DCJPO permitted Fox to retain a DCJPO photo identification card; however, the card alone did not establish his authority. (SMF ¶¶ 63-64.) In addition, Fox was permitted to retain the identification card for legitimate business purposes. (SMF ¶ 32.) Finally, DCJPO had no knowledge of a history of employees, who were on leave and in good standing, of using their photo identification card to commit crimes. (SMF ¶ 33.)
DCJPO trained its employees and enacted and enforced policies to protect against the very conduct alleged. (SMF ¶¶ 37, 40,77-97.) Fox readily admits that he acted contrary to the training provided by DCJPO and the policies enforced by DCJPO. (SMF ¶ 94.)
In support of its motion for summary judgment DCJPO asserts the following arguments: 1) Plaintiff cannot establish the requisite level of personal involvement by DCJPO; 2) the court should not recognize Plaintiff's claim for state created danger, as such claim has not been recognized by the Supreme Court; 3) Plaintiff has failed to state a claim upon which relief can be granted; and 4) Plaintiff has failed to establish that an official policy, practice, or custom caused her injuries. The court finds that Plaintiff has failed to establish DCJPO's personal involvement and that Plaintiff has failed to establish that an official policy, practice, or custom existed that caused her injuries. Because the court finds these two arguments convincing, the court need not address Defendant's remaining arguments.
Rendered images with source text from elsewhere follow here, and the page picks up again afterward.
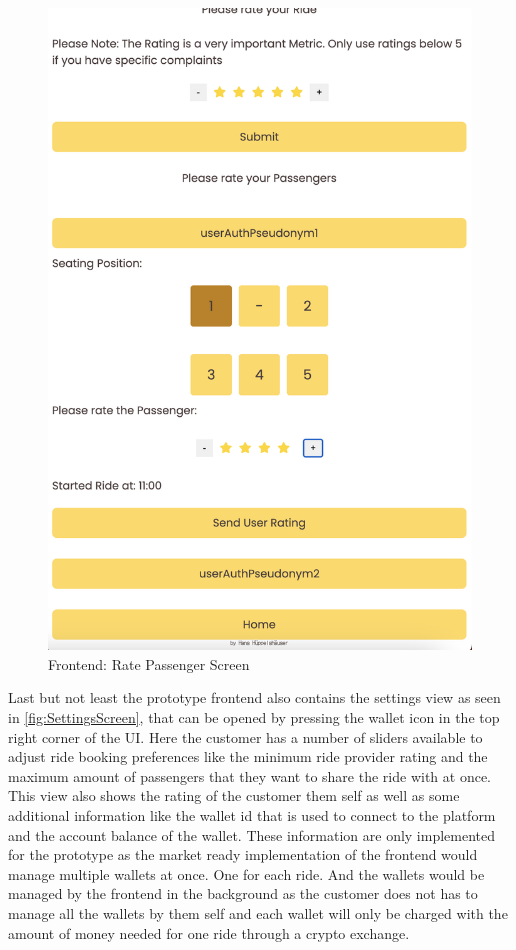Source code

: \begin{figure}[H]
\begin{minipage}{0.45\linewidth}
        \includegraphics[width=\linewidth]{data/ffss/12.png}
        \caption{Frontend: Rate Passenger Screen}
        \label{fig:RatePassengerScreen}
    \end{minipage}
    
\end{figure}

Last but not least the prototype frontend  also contains the settings view as seen in \ref{fig:SettingsScreen}, that can be opened by pressing the wallet icon in the top right corner of the UI. Here the customer has a number of sliders available to adjust ride booking preferences like the minimum ride provider rating and the maximum amount of passengers that they want to share the ride with at once. This view also shows the rating of the customer them self as well as some additional information like the wallet id that is used to connect to the platform and the account balance of the wallet. These information are only implemented for the prototype as the market ready implementation of the frontend would manage multiple wallets at once. One for each ride. And the wallets would be managed by the frontend in the background as the customer does not has to manage all the wallets by them self and each wallet will only be charged with the amount of money needed for one ride through a crypto exchange.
It is well established that "[a] defendant in a civil rights action must have personal involvement in the alleged wrongs; liability cannot be predicated solely on the operation of respondeat superior." Rode v. Dellarciprete, 845 F.2d 1195, 1207 (3d Cir. 1988) (citing Parratt v. Taylor, 451 U.S. 527, 537 n. 3 (1981); Hampton v. Holmesburg Prison Officials, 546 F.2d 1077, 1082 (3d Cir. 1976).) DCJPO asserts that it is an agency of Dauphin County that is administered by the Dauphin County Court of Common Pleas. (SMF ¶¶ 4, 5.) The president judge of the court is the only person with the authority to hire, discipline, or terminate any employee's employment. ( SMF ¶ 6.) Furthermore, DCJPO is not a municipal corporation. (SMF ¶ 7.) Thus, according to DCJPO, Plaintiff's allegations fail to establish that DCJPO had any personal involvement in the injuries sustained by Plaintiff. The court finds DCJPO's argument to be convincing.
It is well established that respondeat superior or vicarious liability will not attach to a § 1983 claim. Monell v. New York City Dept. of Social Services, 436 U.S. 658, 694-95 (1978). For the unlawful conduct of an employee to be imputed to DCJPO, Plaintiff must establish "a direct causal link between a municipal policy or custom and the alleged constitutional deprivation." City of Canton v. Harris, 489 U.S. 378, 385 (1989). Plaintiff has failed to establish that any such policy, practice, or custom existed.
Plaintiff cannot establish the requisite personal involvement on the part of DCJPO or point to any official policy, practice, or custom that caused her harm; accordingly, the court will grant DCJPO's instant motion for summary judgment.
IT IS HEREBY ORDERED THAT:
1) Dauphin County Juvenile Probation Office's motion for summary judgment is GRANTED.
2) The Clerk of Court shall defer the entry of judgment until the conclusion of the case.